If an in-house native CT scan showed evidence of an aSAH, supplemental CT angiography and perfusion imaging were performed immediately in the same session. Patients in a peripheral hospital with evidence of SAH in a native CT scan and suspected aneurysm were transferred to our neurovascular center as soon as possible. They received CTP and CT angiography promptly on arrival. Treatment of patients with SAH in the early phase after hemorrhage was based on an in-house guideline following the applicable SAH guidelines [23]. In all patients, systolic blood pressure was maintained below 140 mm Hg before aneurysm occlusion. All patients with a Glasgow Coma Scale (GCS) ≤ 12 (patients with a poor WFNS grade) were intubated and ventilated before aneurysm repair, and the partial pressure of carbon dioxide was maintained between 30 and 35 mm Hg [11]. An EVD was implanted in intubated patients and patients with a poor WFNS grade [11]. Further standardized therapy was performed, as extensively described in earlier publications [11, 24]. Neurologic outcome was assessed by modified Rankin Scale (mRS) score at discharge and after 6 months.

CT Perfusion Analysis

Computed tomography perfusion scans within 24 h after hemorrhage and before aneurysm repair were considered as early CTP imaging. CTP was performed as previously described: CTP data were acquired with a multislice CT scanner (SOMATOM Volume Zoom, Definition Flash or AS; Siemens Erlangen, Germany, 80 kV, 120 mAs, two adjacent slices, 10-mm slice thickness, one image over 35 s) [4, 6, 11, 25]. Three seconds after starting the CT, a contrast agent (30 ml, 400 mg iodine/ml) immediately followed by a saline chaser (30 ml), were injected with a flow rate of 5 ml/s. A peripheral intravenous line of ≤ 18 gauge in a cubital vein or a high-flow central venous catheter was required for contrast agent administration. Slices were positioned at the level of the central parts of lateral ventricles, parallel to a plane through the orbital floor and the external auditory meatus, thereby sampling the anterior, middle, and posterior cerebral artery territories, as well as the anterior and posterior border zones [26]. Calculation of the parameter images (MTT, CBF, among cerebral blood volume and time-to-maximum (Tmax)) was performed by using STROKETOOL-CT (Digital Image Solutions, Frechen Germany), which processes data using singular value decomposition of the arterial input function matrix. We used the software Angiotux CT 2D (ECCET 2006, Beck A. Aurich V.) for standardized parameter value extraction from the different cortical brain regions. A 10-mm wide band is automatically delineated along the cortex as a region of interest (ROI), omitting outer cerebrospinal fluid spaces, the rostral falx cerebri, and the superior sagittal sinus. The automated definition of the ROI was reviewed, and potential deviations were corrected as needed. A running average spanning 10° of the ROI was computed in 2° steps for each perfusion parameter, yielding 180 measurements per parameter per CTP scan.

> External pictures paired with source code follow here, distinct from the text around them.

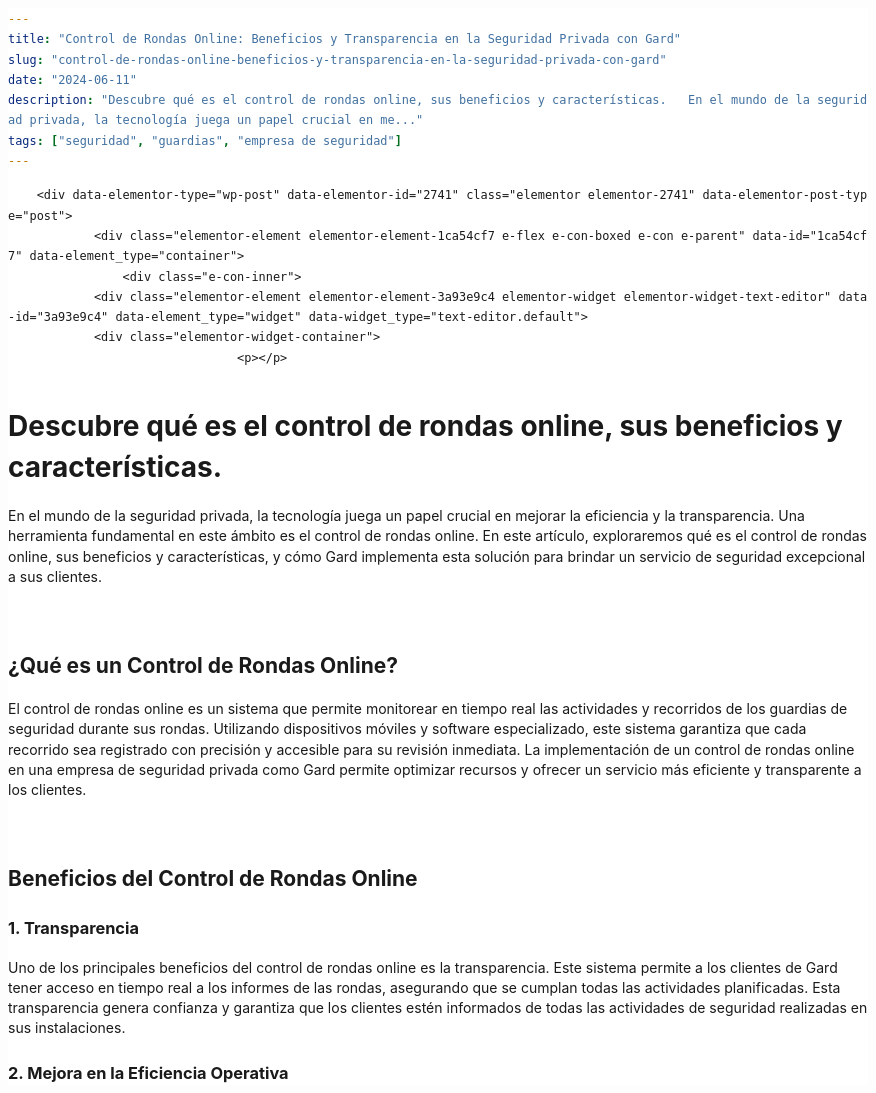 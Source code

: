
 ```yaml
---
title: "Control de Rondas Online: Beneficios y Transparencia en la Seguridad Privada con Gard"
slug: "control-de-rondas-online-beneficios-y-transparencia-en-la-seguridad-privada-con-gard"
date: "2024-06-11"
description: "Descubre qué es el control de rondas online, sus beneficios y características.   En el mundo de la seguridad privada, la tecnología juega un papel crucial en me..."
tags: ["seguridad", "guardias", "empresa de seguridad"]
---
```


		<div data-elementor-type="wp-post" data-elementor-id="2741" class="elementor elementor-2741" data-elementor-post-type="post">
				<div class="elementor-element elementor-element-1ca54cf7 e-flex e-con-boxed e-con e-parent" data-id="1ca54cf7" data-element_type="container">
					<div class="e-con-inner">
				<div class="elementor-element elementor-element-3a93e9c4 elementor-widget elementor-widget-text-editor" data-id="3a93e9c4" data-element_type="widget" data-widget_type="text-editor.default">
				<div class="elementor-widget-container">
									<p></p>
<h1 class="wp-block-heading">Descubre qué es el control de rondas online, sus beneficios y características.</h1>
<p></p>
<p></p>
<p>En el mundo de la seguridad privada, la tecnología juega un papel crucial en mejorar la eficiencia y la transparencia. Una herramienta fundamental en este ámbito es el control de rondas online. En este artículo, exploraremos qué es el control de rondas online, sus beneficios y características, y cómo Gard implementa esta solución para brindar un servicio de seguridad excepcional a sus clientes.</p>
<p> </p>
<p></p>
<p></p>
<h2 id="h-que-es-un-control-de-rondas-online" class="wp-block-heading">¿Qué es un Control de Rondas Online?</h2>
<p></p>
<p></p>
<p>El control de rondas online es un sistema que permite monitorear en tiempo real las actividades y recorridos de los guardias de seguridad durante sus rondas. Utilizando dispositivos móviles y software especializado, este sistema garantiza que cada recorrido sea registrado con precisión y accesible para su revisión inmediata. La implementación de un control de rondas online en una empresa de seguridad privada como Gard permite optimizar recursos y ofrecer un servicio más eficiente y transparente a los clientes.</p>
<p> </p>
<p></p>
<p></p>
<h2 id="h-beneficios-del-control-de-rondas-online" class="wp-block-heading">Beneficios del Control de Rondas Online</h2>
<p></p>
<p></p>
<h3 id="h-1-transparencia" class="wp-block-heading">1. Transparencia</h3>
<p></p>
<p></p>
<p>Uno de los principales beneficios del control de rondas online es la transparencia. Este sistema permite a los clientes de Gard tener acceso en tiempo real a los informes de las rondas, asegurando que se cumplan todas las actividades planificadas. Esta transparencia genera confianza y garantiza que los clientes estén informados de todas las actividades de seguridad realizadas en sus instalaciones.</p>
<p></p>
<p></p>
<h3 id="h-2-mejora-en-la-eficiencia-operativa" class="wp-block-heading">2. Mejora en la Eficiencia Operativa</h3>
<p></p>
<p></p> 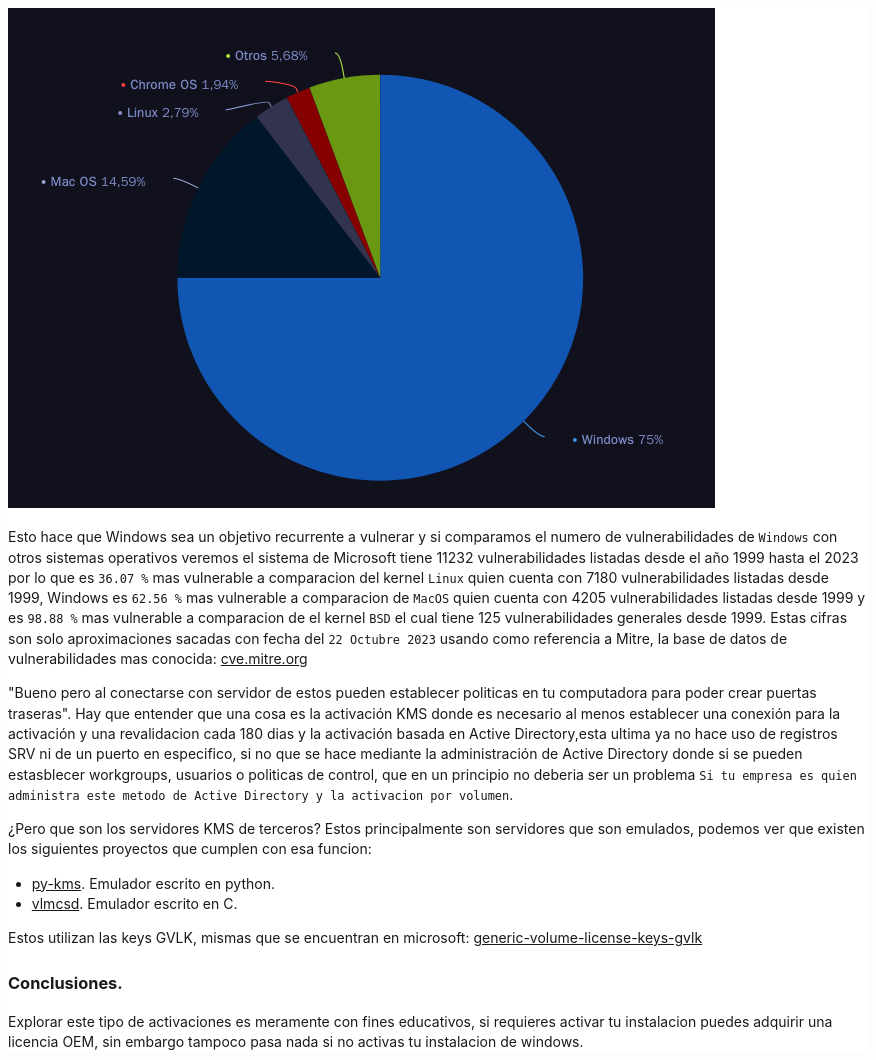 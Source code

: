 ![cuota](/img/in-post/office_post/cuota.png) 

Esto hace que Windows sea un objetivo recurrente a vulnerar y si comparamos el numero de vulnerabilidades de `Windows` con otros sistemas operativos veremos el sistema de Microsoft tiene 11232 vulnerabilidades listadas desde el año 1999 hasta el 2023 por lo que es `36.07 %` mas vulnerable a comparacion del kernel `Linux` quien cuenta con 7180 vulnerabilidades listadas desde 1999, Windows es `62.56 %` mas vulnerable a comparacion de `MacOS` quien cuenta con 4205 vulnerabilidades listadas desde 1999 y es `98.88 %` mas vulnerable a comparacion de el kernel `BSD` el cual tiene 125 vulnerabilidades generales desde 1999. Estas cifras son solo aproximaciones sacadas con fecha del `22 Octubre 2023` usando como referencia a Mitre, la base de datos de vulnerabilidades mas conocida: [cve.mitre.org](https://cve.mitre.org/index.html)

"Bueno pero al conectarse con servidor de estos pueden establecer politicas en tu computadora para poder crear puertas traseras". Hay que entender que una cosa es la activación KMS donde es necesario al menos establecer una conexión para la activación y una revalidacion cada 180 dias y la activación basada en Active Directory,esta ultima ya no hace uso de registros SRV ni de un puerto en especifico, si no que se hace mediante la administración de Active Directory donde si se pueden estasblecer workgroups, usuarios o politicas de control, que en un principio no deberia ser un problema `Si tu empresa es quien administra este metodo de Active Directory y la activacion por volumen`.

¿Pero que son los servidores KMS de terceros? Estos principalmente son servidores que son emulados, podemos ver que existen los siguientes proyectos que cumplen con esa funcion:

- [py-kms](https://github.com/SystemRage/py-kms). Emulador escrito en python.
- [vlmcsd](https://github.com/Wind4/vlmcsd). Emulador escrito en C.

Estos utilizan las keys GVLK, mismas que se encuentran en microsoft: [generic-volume-license-keys-gvlk](https://learn.microsoft.com/en-us/windows-server/get-started/kms-client-activation-keys)


### Conclusiones.

Explorar este tipo de activaciones es meramente con fines educativos, si requieres activar tu instalacion puedes adquirir una licencia OEM, sin embargo tampoco pasa nada si no activas tu instalacion de windows.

Blood Pressure Measurement

Vital parameters, such as blood pressure, are automatically documented and digitally stored with time stamps accurate to the second whenever a patient is connected to a stationary monitoring unit in either our emergency trauma room or neurosurgical intensive care unit. The blood pressure measurement is either a noninvasive measurement using an adequately sized blood pressure cuff on one of the upper arms or an invasive measurement from an arterial line (radial or brachial artery, occasionally femoral artery) with the transducer positioned at heart level. The emergency trauma room of our tertiary care facility is equipped with a CT scanner capable of perfusion imaging, which allows for brief time intervals between blood pressure measurements and CTP imaging in primarily admitted patients.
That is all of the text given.